Disordered Daggers : Havana Sleeping by Martin Davies (2014)

Jun 29, 2015 15:14

Havana, 1853 - a night watchman has been murdered at the British consulate.  Leonarda Leigh, the young widow of an English plantation owner, wants to know why. Meanwhile a young diplomat, George Backhouse, has arrived to take up his surprise appointment to the post of Judge in the Havana Mixed Commission for the Suppression of the Slave Trade - a surprise given his lack of obvious career success before. And back in England John Jerusalems receives visitors from the Foreign Office and intelligence from many quarters.

This book is exactly why I devote reading time to working through the Dagger shortlists - something that I wouldn’t have picked up otherwise, this was right up my street (or shadowy Cuban alley). Martin Davies extrapolates a wonderful yarn from facts in the historical record, the way that Robert Harris explored the Dreyfus Affair in “An Officer and a Spy”. Backhouse soon discovers how far out of his depth he is as the new man in Havana, dealing with a consul who ignores him, junior diplomats who are embroiled in scandals of their own, and thrown together with the American representative Jepson, who “looked like a brawler, a prize-fighter, a great hunk of muscle and bone squeezed into an excellent linen suit.”

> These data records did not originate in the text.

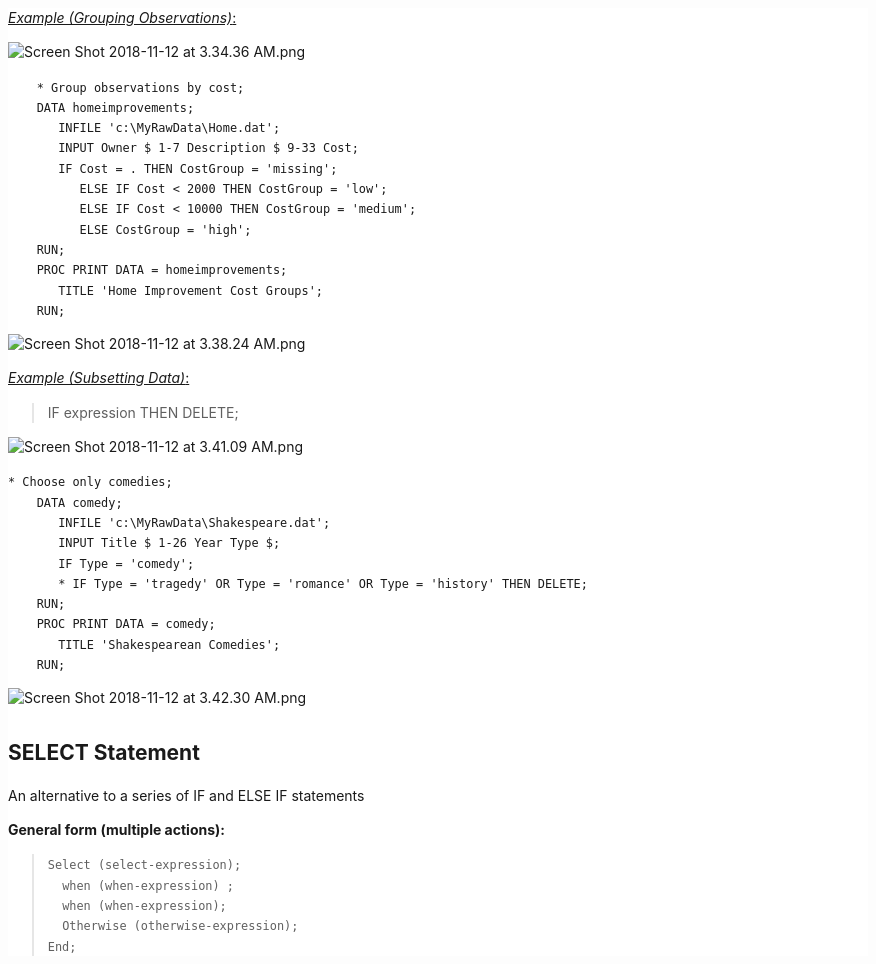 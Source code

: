 <u>*Example (Grouping Observations)*:</u>

![Screen Shot 2018-11-12 at 3.34.36 AM.png](https://i.loli.net/2018/11/12/5be93b2c8a142.png)

```SAS
    * Group observations by cost;
    DATA homeimprovements;
       INFILE 'c:\MyRawData\Home.dat';
       INPUT Owner $ 1-7 Description $ 9-33 Cost;
       IF Cost = . THEN CostGroup = 'missing';
          ELSE IF Cost < 2000 THEN CostGroup = 'low';
          ELSE IF Cost < 10000 THEN CostGroup = 'medium';
          ELSE CostGroup = 'high';
    RUN;
    PROC PRINT DATA = homeimprovements;
       TITLE 'Home Improvement Cost Groups';
    RUN;
```

![Screen Shot 2018-11-12 at 3.38.24 AM.png](https://i.loli.net/2018/11/12/5be93c160b153.png)



<u>*Example (Subsetting Data)*:</u>

> IF expression THEN DELETE;

![Screen Shot 2018-11-12 at 3.41.09 AM.png](https://i.loli.net/2018/11/12/5be93cba184e7.png)

```SAS
* Choose only comedies;
    DATA comedy;
       INFILE 'c:\MyRawData\Shakespeare.dat';
       INPUT Title $ 1-26 Year Type $;
       IF Type = 'comedy';
       * IF Type = 'tragedy' OR Type = 'romance' OR Type = 'history' THEN DELETE;
    RUN;
    PROC PRINT DATA = comedy;
       TITLE 'Shakespearean Comedies';
    RUN;
```

![Screen Shot 2018-11-12 at 3.42.30 AM.png](https://i.loli.net/2018/11/12/5be93d0821683.png)



## SELECT Statement

An alternative to a series of IF and ELSE IF statements

**General form (multiple actions):**

> ```SAS
> Select (select-expression);
> 	when (when-expression) ;
> 	when (when-expression); 
> 	Otherwise (otherwise-expression);
> End;
> ```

Leonarda’s investigation into the death of the night watchman takes her to some dangerous places, and some painful memories of the past she had escaped. Add to the mix spies, secret letters, realpolitik, and some lovely evocative Cuban landscapes and customs, and you have a book which I didn’t want to finish.  Martin Davies is completely in control of his narrative and had me equally completely hooked.  Highly recommended.